Businesses that are looking for equity funding, but aren't quite large enough to attract private equity, have another option: the search fund. These are "vehicles for entrepreneurs to raise funds from investors interested in making private equity-like investments, but more directly and on a smaller scale," says Mark Albert, partner in the Emerging Companies and Private Equity practices at law firm Perkins Coie. Albert represents more than 35 active search funds.
Search funds are a cross between venture capital and private equity, Albert says. They're "venture-esque" in that the search fund industry remains a small one. "Everyone knows each other," he says.

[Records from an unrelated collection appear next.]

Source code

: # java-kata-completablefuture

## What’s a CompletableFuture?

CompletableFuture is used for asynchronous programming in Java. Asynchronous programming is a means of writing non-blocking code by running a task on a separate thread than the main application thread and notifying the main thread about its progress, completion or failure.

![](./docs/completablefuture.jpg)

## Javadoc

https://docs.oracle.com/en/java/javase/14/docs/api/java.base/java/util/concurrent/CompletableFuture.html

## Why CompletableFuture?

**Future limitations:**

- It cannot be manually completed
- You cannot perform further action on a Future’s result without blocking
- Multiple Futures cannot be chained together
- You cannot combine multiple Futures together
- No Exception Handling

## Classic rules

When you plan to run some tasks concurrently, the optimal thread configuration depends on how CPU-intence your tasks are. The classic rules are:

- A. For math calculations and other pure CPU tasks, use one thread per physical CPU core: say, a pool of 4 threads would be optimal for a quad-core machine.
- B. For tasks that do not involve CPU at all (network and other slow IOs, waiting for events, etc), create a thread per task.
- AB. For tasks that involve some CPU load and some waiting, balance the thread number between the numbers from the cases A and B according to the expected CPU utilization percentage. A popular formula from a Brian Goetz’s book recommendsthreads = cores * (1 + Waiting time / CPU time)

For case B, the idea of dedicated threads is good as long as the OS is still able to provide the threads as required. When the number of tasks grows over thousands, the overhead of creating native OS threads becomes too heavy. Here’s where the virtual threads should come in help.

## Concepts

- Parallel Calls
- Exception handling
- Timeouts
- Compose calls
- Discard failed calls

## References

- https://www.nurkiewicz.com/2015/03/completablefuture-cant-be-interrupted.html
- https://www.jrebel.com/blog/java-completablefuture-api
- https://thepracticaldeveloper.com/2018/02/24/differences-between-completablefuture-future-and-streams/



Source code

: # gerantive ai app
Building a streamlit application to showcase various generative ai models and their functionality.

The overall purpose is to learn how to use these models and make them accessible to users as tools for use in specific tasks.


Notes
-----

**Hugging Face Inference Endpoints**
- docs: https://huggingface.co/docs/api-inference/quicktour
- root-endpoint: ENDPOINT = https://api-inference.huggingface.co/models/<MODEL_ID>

But, they're like private equity in that the individuals behind the funds usually are a couple of recent MBA grads, often from an elite school, who decide to form an entity to raise money, and then search for a company to acquire and run. "The acquisition aspect is similar to private equity," Albert says. Also like private equity, search funds tend to use a multiple of earnings in order to determine an acquisition price.
There's a key difference to private equity deals, however: search funds tend to target companies that have smaller enterprise values and thus don't hit the PE radar screen, Albert says.

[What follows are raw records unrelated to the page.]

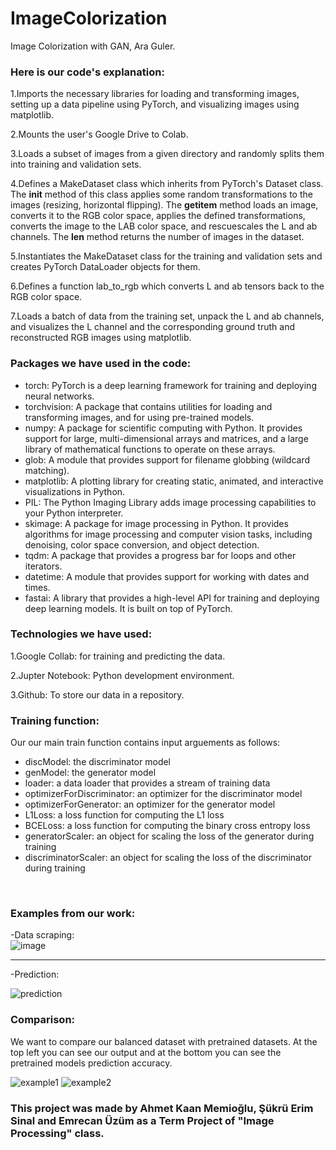 # ImageColorization
Image Colorization with GAN, Ara Guler. 

### Here is our code's explanation:

1.Imports the necessary libraries for loading and transforming images, setting up a data pipeline using PyTorch, and visualizing images using matplotlib.

2.Mounts the user's Google Drive to Colab.

3.Loads a subset of images from a given directory and randomly splits them into training and validation sets.

4.Defines a MakeDataset class which inherits from PyTorch's Dataset class. The __init__ method of this class applies some random transformations to the images (resizing, horizontal flipping). The __getitem__ method loads an image, converts it to the RGB color space, applies the defined transformations, converts the image to the LAB color space, and rescuescales the L and ab channels. The __len__ method returns the number of images in the dataset.

5.Instantiates the MakeDataset class for the training and validation sets and creates PyTorch DataLoader objects for them.

6.Defines a function lab_to_rgb which converts L and ab tensors back to the RGB color space.

7.Loads a batch of data from the training set, unpack the L and ab channels, and visualizes the L channel and the corresponding ground truth and reconstructed RGB images using matplotlib.

### Packages we have used in the code:

- torch: PyTorch is a deep learning framework for training and deploying neural networks.
- torchvision: A package that contains utilities for loading and transforming images, and for using pre-trained models.
- numpy: A package for scientific computing with Python. It provides support for large, multi-dimensional arrays and matrices, and a large library of mathematical functions to operate on these arrays.
- glob: A module that provides support for filename globbing (wildcard matching).
- matplotlib: A plotting library for creating static, animated, and interactive visualizations in Python.
- PIL: The Python Imaging Library adds image processing capabilities to your Python interpreter.
- skimage: A package for image processing in Python. It provides algorithms for image processing and computer vision tasks, including denoising, color space conversion, and object detection.
- tqdm: A package that provides a progress bar for loops and other iterators.
- datetime: A module that provides support for working with dates and times.
- fastai: A library that provides a high-level API for training and deploying deep learning models. It is built on top of PyTorch.

### Technologies we have used:

1.Google Collab: for training and predicting the data.

2.Jupter Notebook: Python development environment.

3.Github: To store our data in a repository.

### Training function:

Our our main train function contains input arguements as
follows:

- discModel: the discriminator model
- genModel: the generator model
- loader: a data loader that provides a stream of training data
- optimizerForDiscriminator: an optimizer for the discriminator
model
- optimizerForGenerator: an optimizer for the generator model
- L1Loss: a loss function for computing the L1 loss
- BCELoss: a loss function for computing the binary cross
entropy loss
- generatorScaler: an object for scaling the loss of the generator
during training
- discriminatorScaler: an object for scaling the loss of the
discriminator during training
<br>

### Examples from our work:

-Data scraping:
<br>
![image](https://user-images.githubusercontent.com/73427323/236674856-c568ea4b-e488-48d5-ae1d-309050c1d1fa.png)
<hr>
-Prediction:
<br>


![prediction](https://user-images.githubusercontent.com/73427323/236674870-fb39f40e-effd-466e-a6fd-8c63aabcbaa0.png)

### Comparison:
We want to compare our balanced dataset with pretrained datasets. At the top left you can see our output and at the bottom you can see the pretrained models prediction accuracy.
<br>


![example1](https://user-images.githubusercontent.com/73427323/236674961-e45f72b5-f96b-4d84-a00a-0aee0c37fc15.png)
![example2](https://user-images.githubusercontent.com/73427323/236674963-26e7e5b0-8c09-4230-aa19-7aa6748b1e1b.png)


### This project was made by Ahmet Kaan Memioğlu, Şükrü Erim Sinal and Emrecan Üzüm as a Term Project of "Image Processing" class.
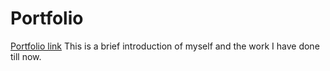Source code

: 
# Portfolio

[Portfolio link](https://adityathakur-portfolio.vercel.app/)
This is a brief introduction of myself and the work I have done till now.


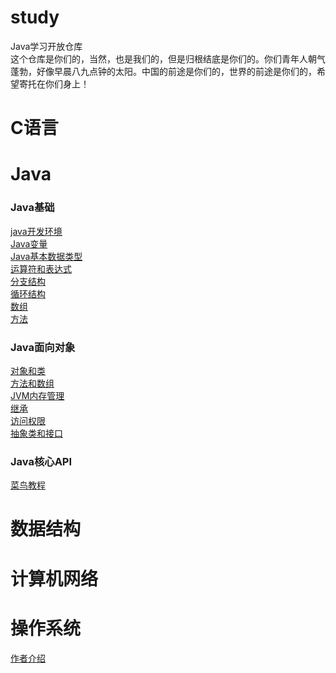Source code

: # study
Java学习开放仓库    
这个仓库是你们的，当然，也是我们的，但是归根结底是你们的。你们青年人朝气蓬勃，好像早晨八九点钟的太阳。中国的前途是你们的，世界的前途是你们的，希望寄托在你们身上！

# C语言 

# Java 
### Java基础        
[java开发环境](https://github.com/eternityfantastic/study/blob/master/note/Java开发环境.md)  
[Java变量](https://github.com/eternityfantastic/study/blob/master/note/Java变量.md)  
[Java基本数据类型](https://github.com/eternityfantastic/study/blob/master/note/Java基本数据类型.md)    
[运算符和表达式](https://github.com/eternityfantastic/study/blob/master/note/运算符和表达式.md)           
[分支结构](https://github.com/eternityfantastic/study/blob/master/note/分支结构.md)           
[循环结构](https://github.com/eternityfantastic/study/blob/master/note/循环结构.md)               
[数组](https://github.com/eternityfantastic/study/blob/master/note/数组.md)               
[方法](https://github.com/eternityfantastic/study/blob/master/note/方法.md)
### Java面向对象             
[对象和类](https://github.com/eternityfantastic/study/blob/master/note/对象和类.md)         
[方法和数组](https://github.com/eternityfantastic/study/blob/master/note/方法和数组.md)        
[JVM内存管理](https://github.com/eternityfantastic/study/blob/master/note/JVM内存管理.md)         
[继承](https://github.com/eternityfantastic/study/blob/master/note/继承.md)         
[访问权限](https://github.com/eternityfantastic/study/blob/master/note/访问权限.md)         
[抽象类和接口](https://github.com/eternityfantastic/study/blob/master/note/抽象类和接口.md)    
### Java核心API             
[菜鸟教程](https://www.runoob.com)         



#  数据结构

# 计算机网络 

# 操作系统 
[作者介绍](https://www.runo;lk;lk;.com)

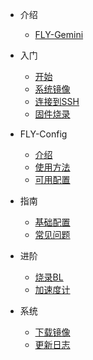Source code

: * 介绍
 
  * [FLY-Gemini](/board/fly_gemini/)

* 入门
  * [开始](README)
  * [系统镜像](/introduction/system.md)
  * [连接到SSH](/introduction/conntossh.md)
  * [固件烧录](/introduction/firmware.md)

* FLY-Config
  * [介绍](/fly_config/README)
  * [使用方法](/fly_config/Instructions.md)
  * [可用配置](/fly_config/configuration.md)

* 指南
  * [基础配置](/guide/configs.md)
  * [常见问题](/guide/what.md)

* 进阶
  * [烧录BL](/advanced/flashbl.md)
  * [加速度计](/advanced/Accelerometer.md)

* 系统
  * [下载镜像](/introduction/downloadimg.md)
  * [更新日志](/introduction/systemupdatelog.md)
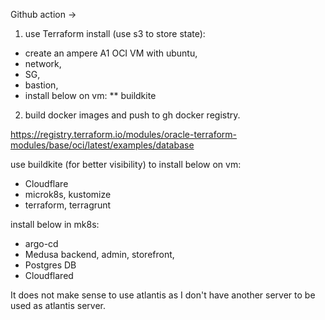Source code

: Github action -> 

1. use Terraform install (use s3 to store state):
* create an ampere A1 OCI VM with ubuntu, 
* network, 
* SG, 
* bastion, 
* install below on vm:
  ** buildkite

2. build docker images and push to gh docker registry.


https://registry.terraform.io/modules/oracle-terraform-modules/base/oci/latest/examples/database



use buildkite (for better visibility) to install below on vm:
* Cloudflare
* microk8s, kustomize
* terraform, terragrunt

install below in mk8s:
* argo-cd
* Medusa backend, admin, storefront, 
* Postgres DB
* Cloudflared


It does not make sense to use atlantis as I don't have another server to be used as atlantis server.

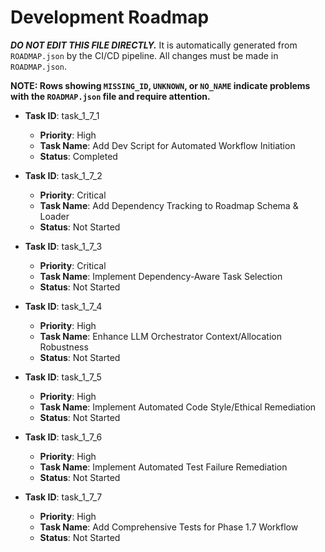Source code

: # Development Roadmap

***DO NOT EDIT THIS FILE DIRECTLY.*** It is automatically generated from `ROADMAP.json` by the CI/CD pipeline. All changes must be made in `ROADMAP.json`.

**NOTE: Rows showing `MISSING_ID`, `UNKNOWN`, or `NO_NAME` indicate problems with the `ROADMAP.json` file and require attention.**

*   **Task ID**: task_1_7_1
    *   **Priority**: High
    *   **Task Name**: Add Dev Script for Automated Workflow Initiation
    *   **Status**: Completed

*   **Task ID**: task_1_7_2
    *   **Priority**: Critical
    *   **Task Name**: Add Dependency Tracking to Roadmap Schema & Loader
    *   **Status**: Not Started

*   **Task ID**: task_1_7_3
    *   **Priority**: Critical
    *   **Task Name**: Implement Dependency-Aware Task Selection
    *   **Status**: Not Started

*   **Task ID**: task_1_7_4
    *   **Priority**: High
    *   **Task Name**: Enhance LLM Orchestrator Context/Allocation Robustness
    *   **Status**: Not Started

*   **Task ID**: task_1_7_5
    *   **Priority**: High
    *   **Task Name**: Implement Automated Code Style/Ethical Remediation
    *   **Status**: Not Started

*   **Task ID**: task_1_7_6
    *   **Priority**: High
    *   **Task Name**: Implement Automated Test Failure Remediation
    *   **Status**: Not Started

*   **Task ID**: task_1_7_7
    *   **Priority**: High
    *   **Task Name**: Add Comprehensive Tests for Phase 1.7 Workflow
    *   **Status**: Not Started

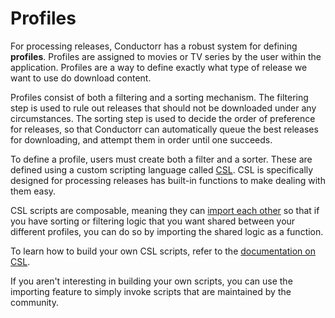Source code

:# Profiles

For processing releases, Conductorr has a robust system for defining **profiles**. Profiles are assigned to movies or TV series by the user within the application. Profiles are a way to define exactly what type of release we want to use do download content. 

Profiles consist of both a filtering and a sorting mechanism. The filtering step is used to rule out releases that should not be downloaded under any circumstances. The sorting step is used to decide the order of preference for releases, so that Conductorr can automatically queue the best releases for downloading, and attempt them in order until one succeeds.

To define a profile, users must create both a filter and a sorter. These are defined using a custom scripting language called [CSL](/csl/reference.html). CSL is specifically designed for processing releases has built-in functions to make dealing with them easy. 

CSL scripts are composable, meaning they can [import each other](/csl/reference.html#extension-functions) so that if you have sorting or filtering logic that you want shared between your different profiles, you can do so by importing the shared logic as a function. 

To learn how to build your own CSL scripts, refer to the [documentation on CSL](/csl/reference.html).

If you aren't interesting in building your own scripts, you can use the importing feature to simply invoke scripts that are maintained by the community.
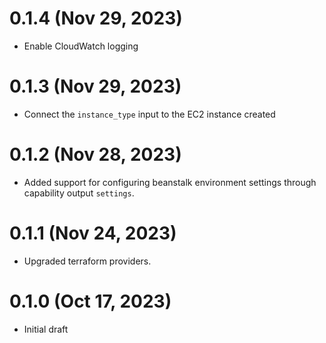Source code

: # 0.1.4 (Nov 29, 2023)
* Enable CloudWatch logging

# 0.1.3 (Nov 29, 2023)
* Connect the `instance_type` input to the EC2 instance created

# 0.1.2 (Nov 28, 2023)
* Added support for configuring beanstalk environment settings through capability output `settings`.

# 0.1.1 (Nov 24, 2023)
* Upgraded terraform providers.

# 0.1.0 (Oct 17, 2023)
* Initial draft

Many search funds target cash flow businesses, Albert says. "They're companies that have products and are making sales; they're usually cash flow positive." Most are under about $20 million in value, and many are service businesses in sectors such as health, education and technology. One reason for the popularity of service companies is that they tend to be easier to understand than manufacturing firms; there's no need to account for inventory, work in process and the like.

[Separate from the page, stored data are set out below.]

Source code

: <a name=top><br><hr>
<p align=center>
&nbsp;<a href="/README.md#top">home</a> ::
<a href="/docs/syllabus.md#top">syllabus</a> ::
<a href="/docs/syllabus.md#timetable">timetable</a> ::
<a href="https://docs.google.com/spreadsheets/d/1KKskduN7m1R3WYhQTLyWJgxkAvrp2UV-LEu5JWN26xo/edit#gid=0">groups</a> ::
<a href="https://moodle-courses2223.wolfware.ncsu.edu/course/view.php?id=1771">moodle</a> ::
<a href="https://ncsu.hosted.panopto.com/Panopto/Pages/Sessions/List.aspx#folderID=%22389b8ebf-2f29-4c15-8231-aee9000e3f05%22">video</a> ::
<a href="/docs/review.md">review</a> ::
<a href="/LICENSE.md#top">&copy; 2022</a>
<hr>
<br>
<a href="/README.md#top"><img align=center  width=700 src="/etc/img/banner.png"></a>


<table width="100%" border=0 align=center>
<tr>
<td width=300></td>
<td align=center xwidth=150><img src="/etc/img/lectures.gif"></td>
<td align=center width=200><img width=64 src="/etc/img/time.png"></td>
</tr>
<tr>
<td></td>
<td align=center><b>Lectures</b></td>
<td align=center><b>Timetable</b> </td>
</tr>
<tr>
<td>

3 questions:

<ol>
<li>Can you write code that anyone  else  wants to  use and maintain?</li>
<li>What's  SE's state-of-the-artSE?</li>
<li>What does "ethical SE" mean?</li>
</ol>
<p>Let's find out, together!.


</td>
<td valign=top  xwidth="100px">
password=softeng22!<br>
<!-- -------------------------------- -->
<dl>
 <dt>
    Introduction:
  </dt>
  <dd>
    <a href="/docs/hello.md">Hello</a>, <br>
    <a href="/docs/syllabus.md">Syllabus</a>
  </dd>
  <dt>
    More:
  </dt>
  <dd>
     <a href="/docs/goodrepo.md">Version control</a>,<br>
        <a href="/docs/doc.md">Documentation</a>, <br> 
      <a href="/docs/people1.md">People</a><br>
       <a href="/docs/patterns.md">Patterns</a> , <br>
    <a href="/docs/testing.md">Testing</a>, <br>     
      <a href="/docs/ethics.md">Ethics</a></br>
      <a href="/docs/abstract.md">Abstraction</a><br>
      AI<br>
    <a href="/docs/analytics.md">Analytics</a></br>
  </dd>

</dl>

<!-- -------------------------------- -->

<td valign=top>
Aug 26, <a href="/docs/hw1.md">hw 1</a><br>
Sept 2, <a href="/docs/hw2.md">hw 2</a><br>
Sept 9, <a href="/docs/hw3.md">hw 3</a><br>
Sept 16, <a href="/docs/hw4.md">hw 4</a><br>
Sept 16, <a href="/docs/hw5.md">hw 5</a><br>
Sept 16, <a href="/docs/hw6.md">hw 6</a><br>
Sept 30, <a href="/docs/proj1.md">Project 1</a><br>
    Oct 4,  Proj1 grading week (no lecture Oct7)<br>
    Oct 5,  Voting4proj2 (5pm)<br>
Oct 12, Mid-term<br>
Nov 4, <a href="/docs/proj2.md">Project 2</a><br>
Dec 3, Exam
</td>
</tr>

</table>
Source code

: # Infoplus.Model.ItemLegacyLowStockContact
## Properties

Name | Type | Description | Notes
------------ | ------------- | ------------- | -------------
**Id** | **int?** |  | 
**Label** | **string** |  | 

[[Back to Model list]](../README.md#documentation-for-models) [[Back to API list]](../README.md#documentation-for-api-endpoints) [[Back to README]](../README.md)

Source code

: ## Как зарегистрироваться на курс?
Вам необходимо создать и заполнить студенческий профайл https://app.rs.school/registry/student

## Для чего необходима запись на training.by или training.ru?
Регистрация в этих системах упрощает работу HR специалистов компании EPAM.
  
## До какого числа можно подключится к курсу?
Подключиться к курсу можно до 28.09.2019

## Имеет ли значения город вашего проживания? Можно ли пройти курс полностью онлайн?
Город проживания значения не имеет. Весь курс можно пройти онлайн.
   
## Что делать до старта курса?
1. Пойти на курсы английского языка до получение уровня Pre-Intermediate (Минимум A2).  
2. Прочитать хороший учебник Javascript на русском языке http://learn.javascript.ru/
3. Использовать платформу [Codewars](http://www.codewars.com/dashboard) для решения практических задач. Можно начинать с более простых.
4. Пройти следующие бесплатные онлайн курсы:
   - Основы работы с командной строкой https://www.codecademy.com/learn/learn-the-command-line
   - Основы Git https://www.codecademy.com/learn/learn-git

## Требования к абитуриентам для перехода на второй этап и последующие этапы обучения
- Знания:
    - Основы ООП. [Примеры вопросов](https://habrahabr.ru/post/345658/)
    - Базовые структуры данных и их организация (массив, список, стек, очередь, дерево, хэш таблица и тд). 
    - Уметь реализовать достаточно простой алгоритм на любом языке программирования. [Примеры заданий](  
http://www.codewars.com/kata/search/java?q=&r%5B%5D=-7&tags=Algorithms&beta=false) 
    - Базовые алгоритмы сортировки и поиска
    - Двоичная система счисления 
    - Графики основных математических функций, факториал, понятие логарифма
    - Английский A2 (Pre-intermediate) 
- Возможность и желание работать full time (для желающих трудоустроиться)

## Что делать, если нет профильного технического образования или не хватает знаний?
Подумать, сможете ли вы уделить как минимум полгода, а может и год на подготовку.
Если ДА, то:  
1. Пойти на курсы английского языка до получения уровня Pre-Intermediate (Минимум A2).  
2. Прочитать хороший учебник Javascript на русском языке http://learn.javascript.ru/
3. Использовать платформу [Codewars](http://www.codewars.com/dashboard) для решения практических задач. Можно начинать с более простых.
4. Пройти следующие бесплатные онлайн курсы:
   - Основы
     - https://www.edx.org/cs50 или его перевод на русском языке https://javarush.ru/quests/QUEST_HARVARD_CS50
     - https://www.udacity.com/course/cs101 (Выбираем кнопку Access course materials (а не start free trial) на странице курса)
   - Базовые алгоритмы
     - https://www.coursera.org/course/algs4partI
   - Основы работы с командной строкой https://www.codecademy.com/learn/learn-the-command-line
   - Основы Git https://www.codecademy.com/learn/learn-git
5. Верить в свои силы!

The search fund market still is an emerging, albeit growing one. Albert says that while three or four funds used to form each year, that number has jumped to 15 to 20 funds over the past several years. Several factors are converging to drive growth, including the fact that a number of business school graduates don't want to work for someone else, Albert says. One option is to start a search fund and look for a company to acquire. "Then, they don't have to get a real job. They can work for themselves."
Some investors haven't make out too badly, either, although it can be a wild ride. A recent study by the Center for Entrepreneurial Studies at Stanford Graduate School of Business found that the aggregate pre-tax internal rate of return of a group of 100 search funds through year-end 2011 was 34.4 percent. However, the study notes that some funds lost all the capital invested. When the researchers excluded the five funds with the highest returns, the overall IRR fell to 20 percent.
At this point, the search fund market is similar to the venture capital market in the early 1980s, just before greater amounts of money starting flowing into it, making deals more competitive, Albert says. The venture capital market currently totals between about $20 and $25 billion, while the private equity market measures in the hundreds of billions of dollars, he estimates. The search fund market, in contrast, tops out at about several hundred million dollars.
Given the sizes of the deals typically done by search funds, it's unlikely this market will grow to anywhere near the private equity market. However, "if it does get to be as big as the venture market, it would be great," Albert says.